(Source texts of formatted documents)
────────────────────

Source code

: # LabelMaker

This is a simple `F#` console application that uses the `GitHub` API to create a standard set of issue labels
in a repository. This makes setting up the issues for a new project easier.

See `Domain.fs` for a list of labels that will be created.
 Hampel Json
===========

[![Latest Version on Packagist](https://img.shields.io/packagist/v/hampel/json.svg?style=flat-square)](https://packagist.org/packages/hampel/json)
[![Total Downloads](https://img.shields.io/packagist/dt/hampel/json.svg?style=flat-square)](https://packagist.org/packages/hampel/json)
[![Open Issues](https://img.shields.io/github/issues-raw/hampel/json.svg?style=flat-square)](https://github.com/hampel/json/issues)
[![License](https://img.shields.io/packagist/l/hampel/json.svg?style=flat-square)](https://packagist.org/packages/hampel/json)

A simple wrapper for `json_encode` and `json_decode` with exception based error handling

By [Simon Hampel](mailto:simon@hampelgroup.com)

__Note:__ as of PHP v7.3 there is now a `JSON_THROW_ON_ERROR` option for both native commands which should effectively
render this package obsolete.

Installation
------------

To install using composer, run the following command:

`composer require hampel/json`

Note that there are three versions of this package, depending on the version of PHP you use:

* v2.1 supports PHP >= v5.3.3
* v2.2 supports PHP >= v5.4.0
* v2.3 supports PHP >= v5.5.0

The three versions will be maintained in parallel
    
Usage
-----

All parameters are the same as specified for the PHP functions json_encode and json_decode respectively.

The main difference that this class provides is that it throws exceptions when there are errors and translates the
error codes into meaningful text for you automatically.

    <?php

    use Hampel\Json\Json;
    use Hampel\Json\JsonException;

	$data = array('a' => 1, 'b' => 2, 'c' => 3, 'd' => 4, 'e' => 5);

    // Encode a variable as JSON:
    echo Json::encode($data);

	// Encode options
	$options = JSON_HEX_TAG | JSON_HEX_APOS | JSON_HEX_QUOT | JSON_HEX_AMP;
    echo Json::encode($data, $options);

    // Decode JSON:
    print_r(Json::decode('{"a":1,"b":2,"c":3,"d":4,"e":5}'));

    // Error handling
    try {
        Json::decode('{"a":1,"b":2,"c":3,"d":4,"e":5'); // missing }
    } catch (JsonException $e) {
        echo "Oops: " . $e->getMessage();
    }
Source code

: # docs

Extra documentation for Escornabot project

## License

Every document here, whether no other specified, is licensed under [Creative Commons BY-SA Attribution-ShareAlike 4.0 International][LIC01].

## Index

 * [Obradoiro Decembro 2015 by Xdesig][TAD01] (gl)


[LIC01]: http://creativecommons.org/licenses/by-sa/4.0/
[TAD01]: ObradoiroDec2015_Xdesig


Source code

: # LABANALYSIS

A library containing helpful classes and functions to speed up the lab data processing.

────────────────────

Work task: For every line of the data above that contains "issues", copy that line.

Answer for this exercise:
in a repository. This makes setting up the issues for a new project easier.
[![Open Issues](https://img.shields.io/github/issues-raw/hampel/json.svg?style=flat-square)](https://github.com/hampel/json/issues)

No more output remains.